We are having a little dispute here in the overly large school district, between a growing chorus of principals, teachers and tech trainers who want to use Chromebooks in their classrooms, and the IT department who says no way.
I understand the reasoning of the school-based people. The devices are cheap, reliable, and perform most of the functions a student would need during the day. They are a step backward from the all-purpose laptop we’ve become used to, but it would enable classrooms to have far more access to network applications for the same money.
However, I also understand IT’s position: regulations. District rules state in no uncertain terms that though shalt not purchase anything that doesn’t run Windows. Just ignore those thousands of iPads we approved in a moment of weakness. :-)

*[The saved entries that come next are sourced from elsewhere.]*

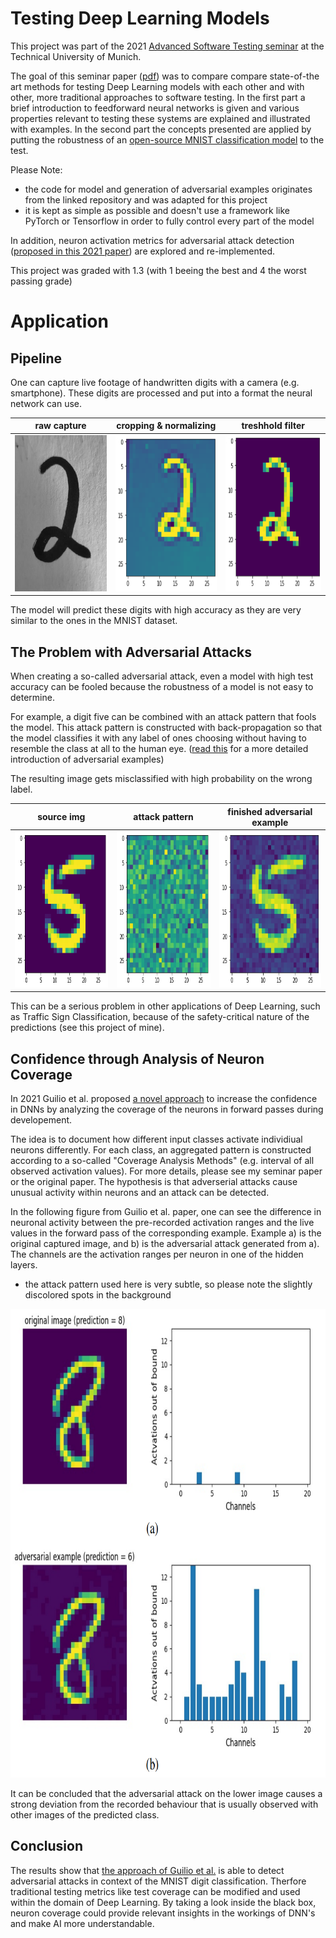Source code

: # Testing Deep Learning Models

This project was part of the 2021 [Advanced Software Testing seminar](https://www.cs.cit.tum.de/sse/lehre/software-qualitaet/) at the Technical University of Munich. 

The goal of this seminar paper ([pdf](Testing_DL_Models_seminar_paper.pdf)) was to compare compare state-of-the art methods for testing Deep
Learning models with each other and with other, more traditional approaches to software testing.
In the first part a brief introduction to feedforward neural networks is given and
various properties relevant to testing these systems are explained and illustrated with examples.
In the second part the concepts presented are applied by putting the robustness of an [open-source MNIST classification model](https://github.com/dangeng/Simple_Adversarial_Examples) to the test.

Please Note:
- the code for model and generation of adversarial examples originates from the linked repository and was adapted for this project
- it is kept as simple as possible and doesn't use a framework like PyTorch or Tensorflow in order to fully control every part of the model

In addition, neuron activation metrics for adversarial attack detection ([proposed in this 2021 paper](https://arxiv.org/abs/2101.12100)) are explored and re-implemented.

This project was graded with 1.3 (with 1 beeing the best and 4 the worst passing grade)

# Application

## Pipeline

One can capture live footage of handwritten digits with a camera (e.g. smartphone).
These digits are processed and put into a format the neural network can use.

| raw capture | cropping & normalizing | treshhold filter |
|---------|------------------------------|------------------|
| <img src="imgs/unprocessed.png" width="250" height="250" />    |  <img src="imgs/processing1.png" width="250" height="250" /> | <img src="imgs/processing2.png" width="250" height="250" /> |

The model will predict these digits with high accuracy as they are very similar to the ones in the MNIST dataset.

## The Problem with Adversarial Attacks

When creating a so-called adversarial attack, even a model with high test accuracy can be fooled because the robustness of a model is not easy to determine.

For example, a digit five can be combined with an attack pattern that fools the model.
This attack pattern is constructed with back-propagation so that the model classifies it with any label of ones choosing without having to resemble the class at all to the human eye.
([read this](https://christophm.github.io/interpretable-ml-book/adversarial.html) for a more detailed introduction of adversarial examples)

The resulting image gets misclassified with high probability on the wrong label.

| source img | attack pattern | finished adversarial example |
|---------|------------------------------|------------------|
| <img src="imgs/source.png" width="250" height="250" />    |  <img src="imgs/attackPattern.png" width="250" height="250" /> | <img src="imgs/adversarial.png" width="250" height="250" /> |


This can be a serious problem in other applications of Deep Learning, such as Traffic Sign Classification, because of the safety-critical nature of the predictions (see this project of mine).

## Confidence through Analysis of Neuron Coverage

In 2021 Guilio et al. proposed [a novel approach](https://arxiv.org/abs/2101.12100) to increase the confidence in DNNs by analyzing the coverage of the neurons in forward passes during developement.

The idea is to document how different input classes activate individiual neurons differently.
For each class, an aggregated pattern is constructed according to a so-called "Coverage Analysis Methods" (e.g. interval of all observed activation values). For more details, please see my seminar paper or the original paper.
The hypothesis is that adverserial attacks cause unusual activity within neurons and an attack can be detected.

In the following figure from Guilio et al. paper, one can see the difference in neuronal activity between the pre-recorded activation ranges and the live values in the forward pass of the corresponding example. Example a) is the original captured image, and b) is the adversarial attack generated from a). The channels are the activation ranges per neuron in one of the hidden layers.
- the attack pattern used here is very subtle, so please note the slightly discolored spots in the background

<center><img src="imgs/detection.png" width="750" height="750" /></center>

It can be concluded that the adversarial attack on the lower image causes a strong deviation from the recorded behaviour that is usually observed with other images of the predicted class.

## Conclusion

The results show that [the approach of Guilio et al.](https://arxiv.org/abs/2101.12100) is able to detect adversarial attacks in context of the MNIST digit classification.
Therfore traditional testing metrics like test coverage can be modified and used within the domain of Deep Learning.
By taking a look inside the black box, neuron coverage could provide relevant insights in the workings of DNN's and make AI more understandable.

Of course, there’s much more behind their opposition than just following the rules (which they wrote in the first place). Devices like Chromebooks represent the loss of both control and jobs. Our IT people love to customize and configure everything, and they employ more people to do it than the department for instruction.
In the approaching age of easy-to-use, disposable computing devices (the $100 laptop we’ve been promised for so long), organizations like ours will need far fewer people to manage and repair them.
Certainly “real” computers will not disappear from schools anytime soon,1 but in the next few years, their numbers will likely see a steep decline. Accompanied by a corresponding reduction in the numbers of computer repair and “desktop management” people.